February 28, 2003
BY JIM DeROGATIS POP MUSIC CRITIC
When Audioslave took to the stage at the Riviera Theatre on Wednesday,
the first of a sold-out two-night stand, the Los Angeles quartet had much to
prove and a heck of a lot of baggage to carry.
As a post-alternative supergroup composed of members of two of the most
successful bands of the '90s (former Rage Against the Machine guitarist Tom
Morello, bassist Tim Commerford and drummer Brad Wilk, and ex-Soundgarden
vocalist Chris Cornell), Audioslave could not avoid comparisons to the
musicians' previous groups.
Add to this the rumors that swirled around the recording of its
self-titled debut (Cornell may or may not have quit several times before the
band got off the ground) and Rage's legacy as the most politically active
group of Generation X (how would that spill into the new band?) and there
were nearly as many question marks as there were security guards (in the
wake of the E2 and Rhode Island tragedies, concert security was at an
all-time high--more about that in a moment).
So how did Audioslave fare? The results were mixed.
"We're a band called Audioslave," a slim and fit post-rehab Cornell
announced nine songs into a 13-song, 70-minute set. "And we're going to be
in a band called Audioslave for a long, long time."
Perhaps; the band is already slated to be one of the key acts on this
summer's revitalized Lollapalooza tour. But the musicians nonetheless acted
like a transitory supergroup. There was little interaction or visible
camaraderie between the players, and the music felt like one part
Soundgarden and three parts Rage Against the Machine.
This was not necessarily a good thing. While Rage's instrumentalists were
among the most innovative players of the alternative era, deftly merging
fluid hip-hop rhythms and classic hard-rock drive in a way that was much
more imaginative and organic than the many rap-rock bands that followed in
their wake, they always skimped on memorable hooks, and great melodies were
hard to come by in Audioslave's set.
Cornell didn't help matters. His droning, monochromatic and often mumbled
vocals never rose above the mix, and his sullen stage presence was far from
inspiring. For all the little tricks he's snagged from Robert Plant through
the years, as a hard-rock frontman, he is a pale shadow of Led Zeppelin's
golden god.
Hands-down the highlight of the set was Morello's playing. Decked out as
usual in his Chairman Mao cap, the Libertyville native continued to stretch
the boundaries of what is possible for rock guitar. Sure, he delivered the
rollicking riffs of songs such as "Light My Way" and "Set It Off." But he
also evoked swarms of helicopters, the scratching of a skilled turntablist,
screaming babies and a host of other haunting sounds throughout the night,
utilizing a handful of simple effects pedals and the imaginative
manipulation of his guitar's toggle switch and pick-ups.

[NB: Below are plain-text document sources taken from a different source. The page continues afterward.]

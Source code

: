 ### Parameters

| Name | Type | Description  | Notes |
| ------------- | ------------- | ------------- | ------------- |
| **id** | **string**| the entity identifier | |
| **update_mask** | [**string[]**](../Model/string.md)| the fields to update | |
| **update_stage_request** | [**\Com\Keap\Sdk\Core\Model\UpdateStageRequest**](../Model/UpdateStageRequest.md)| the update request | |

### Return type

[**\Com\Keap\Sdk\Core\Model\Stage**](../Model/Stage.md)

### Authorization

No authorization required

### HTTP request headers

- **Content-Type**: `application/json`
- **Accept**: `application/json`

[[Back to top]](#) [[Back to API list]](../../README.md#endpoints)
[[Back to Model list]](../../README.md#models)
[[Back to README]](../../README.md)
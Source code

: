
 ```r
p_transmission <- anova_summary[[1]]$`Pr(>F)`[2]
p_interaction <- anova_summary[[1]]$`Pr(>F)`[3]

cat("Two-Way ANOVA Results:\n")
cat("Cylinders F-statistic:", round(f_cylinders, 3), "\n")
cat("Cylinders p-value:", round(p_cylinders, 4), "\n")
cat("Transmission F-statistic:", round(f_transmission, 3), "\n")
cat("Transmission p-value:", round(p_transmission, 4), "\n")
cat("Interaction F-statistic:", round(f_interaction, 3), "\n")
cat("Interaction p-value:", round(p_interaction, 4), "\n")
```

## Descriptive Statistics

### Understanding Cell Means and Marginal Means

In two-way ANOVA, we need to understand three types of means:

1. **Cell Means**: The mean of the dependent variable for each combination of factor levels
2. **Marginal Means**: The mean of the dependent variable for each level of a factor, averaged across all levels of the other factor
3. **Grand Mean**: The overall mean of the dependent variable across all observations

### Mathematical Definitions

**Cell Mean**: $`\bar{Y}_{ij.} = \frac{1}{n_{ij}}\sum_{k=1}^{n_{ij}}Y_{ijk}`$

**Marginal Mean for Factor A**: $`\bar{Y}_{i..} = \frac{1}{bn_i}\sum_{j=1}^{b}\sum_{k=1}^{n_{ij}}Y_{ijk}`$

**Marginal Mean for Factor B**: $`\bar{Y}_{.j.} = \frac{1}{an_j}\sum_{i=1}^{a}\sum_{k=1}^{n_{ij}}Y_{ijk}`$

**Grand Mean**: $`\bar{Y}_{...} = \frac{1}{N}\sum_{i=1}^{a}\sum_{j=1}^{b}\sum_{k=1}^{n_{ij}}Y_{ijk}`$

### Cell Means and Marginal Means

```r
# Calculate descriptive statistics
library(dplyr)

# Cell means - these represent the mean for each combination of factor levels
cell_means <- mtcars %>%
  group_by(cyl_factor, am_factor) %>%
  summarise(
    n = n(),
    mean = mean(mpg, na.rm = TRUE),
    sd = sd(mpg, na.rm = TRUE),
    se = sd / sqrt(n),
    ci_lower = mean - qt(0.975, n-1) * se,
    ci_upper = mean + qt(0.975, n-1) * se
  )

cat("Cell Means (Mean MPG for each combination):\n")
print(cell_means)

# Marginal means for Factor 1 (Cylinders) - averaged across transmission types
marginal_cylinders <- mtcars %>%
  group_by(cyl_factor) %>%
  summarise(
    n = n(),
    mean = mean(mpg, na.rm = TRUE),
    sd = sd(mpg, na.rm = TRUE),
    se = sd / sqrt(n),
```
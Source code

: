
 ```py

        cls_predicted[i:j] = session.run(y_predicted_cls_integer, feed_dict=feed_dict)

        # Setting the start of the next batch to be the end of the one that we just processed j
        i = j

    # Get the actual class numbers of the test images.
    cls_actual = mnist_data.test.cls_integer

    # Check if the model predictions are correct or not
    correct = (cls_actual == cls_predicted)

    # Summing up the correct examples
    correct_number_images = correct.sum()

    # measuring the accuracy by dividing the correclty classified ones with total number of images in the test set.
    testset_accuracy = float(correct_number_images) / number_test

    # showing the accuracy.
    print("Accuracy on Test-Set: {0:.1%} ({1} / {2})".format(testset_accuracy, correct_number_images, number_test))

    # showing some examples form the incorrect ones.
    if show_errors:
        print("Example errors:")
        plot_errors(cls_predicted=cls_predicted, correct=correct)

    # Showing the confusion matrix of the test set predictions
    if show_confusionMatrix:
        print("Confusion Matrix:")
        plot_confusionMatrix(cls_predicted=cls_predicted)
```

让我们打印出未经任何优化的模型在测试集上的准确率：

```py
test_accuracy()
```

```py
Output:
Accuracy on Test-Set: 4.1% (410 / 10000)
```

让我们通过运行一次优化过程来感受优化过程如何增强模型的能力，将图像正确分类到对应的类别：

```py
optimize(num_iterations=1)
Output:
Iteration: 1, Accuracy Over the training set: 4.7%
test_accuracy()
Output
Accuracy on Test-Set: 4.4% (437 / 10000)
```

What did it all mean? Not a whole heck of a lot. Aside from the subtle
inferences of a song like "Cochise" (which Audioslave saved for the final
tune of a skimpy two-song encore), politics were absent entirely from the
band's set. Cornell made no mention on stage of any of the pressing issues
that Morello has been addressing in interviews, and he never name checked
his new partner's activist group, Axis of Justice, which was relegated to a
table in a corner of the lobby.
I am not holding Audioslave up to a higher standard of political activism
than any of its peers simply because of its ties to Rage Against the
Machine. I believe it is important for every vital and topical rock band to
comment on current events in these troubled times, and Audioslave let us all
down by failing to do so.
Opening the show with a passionate but one-dimensional 35-minute set was
the Philadelphia garage-rock trio Burning Brides. The group only does one
thing--vintage '70s Detroit grunge (every song sounds like "I Wanna Be Your
Dog")--but at least it does this well.
As for safety and security concerns, promoters said city inspectors had
descended on the Riv in force, just as they've stormed into rock clubs
across the city in the wake of E2. But the gig got a clean bill of health,
with security present in record numbers and an onstage announcement before
Audioslave's set helpfully pointing out the location of the theater's
plentiful fire exits, each of them equipped with a so-called "panic bar."